What you should do: In the entries below, return only the line containing "- Your background (from episodic memory)" and those after it, exactly, through the last line.

Data for this task:
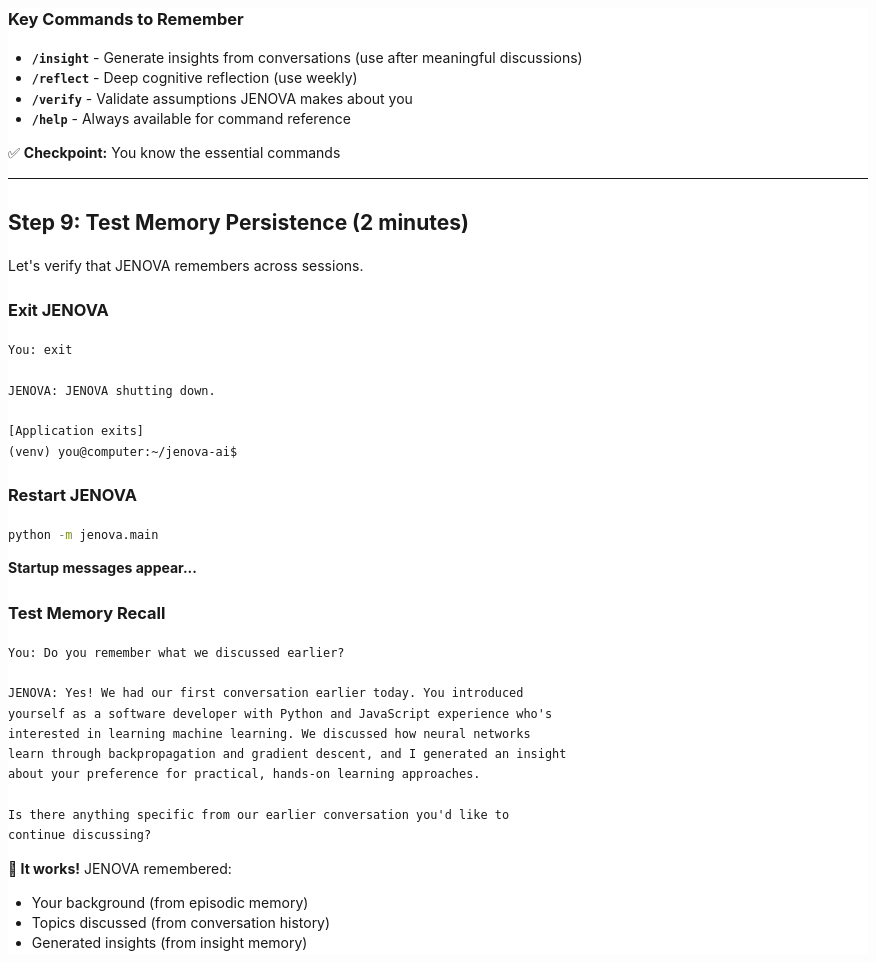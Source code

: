 ### Key Commands to Remember

- **`/insight`** - Generate insights from conversations (use after meaningful discussions)
- **`/reflect`** - Deep cognitive reflection (use weekly)
- **`/verify`** - Validate assumptions JENOVA makes about you
- **`/help`** - Always available for command reference

✅ **Checkpoint:** You know the essential commands

---

## Step 9: Test Memory Persistence (2 minutes)

Let's verify that JENOVA remembers across sessions.

### Exit JENOVA

```
You: exit

JENOVA: JENOVA shutting down.

[Application exits]
(venv) you@computer:~/jenova-ai$
```

### Restart JENOVA

```bash
python -m jenova.main
```

**Startup messages appear...**

### Test Memory Recall

```
You: Do you remember what we discussed earlier?

JENOVA: Yes! We had our first conversation earlier today. You introduced
yourself as a software developer with Python and JavaScript experience who's
interested in learning machine learning. We discussed how neural networks
learn through backpropagation and gradient descent, and I generated an insight
about your preference for practical, hands-on learning approaches.

Is there anything specific from our earlier conversation you'd like to
continue discussing?
```

**🎉 It works!**
JENOVA remembered:
- Your background (from episodic memory)
- Topics discussed (from conversation history)
- Generated insights (from insight memory)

Exercise solution:
- Your background (from episodic memory)
- Topics discussed (from conversation history)
- Generated insights (from insight memory)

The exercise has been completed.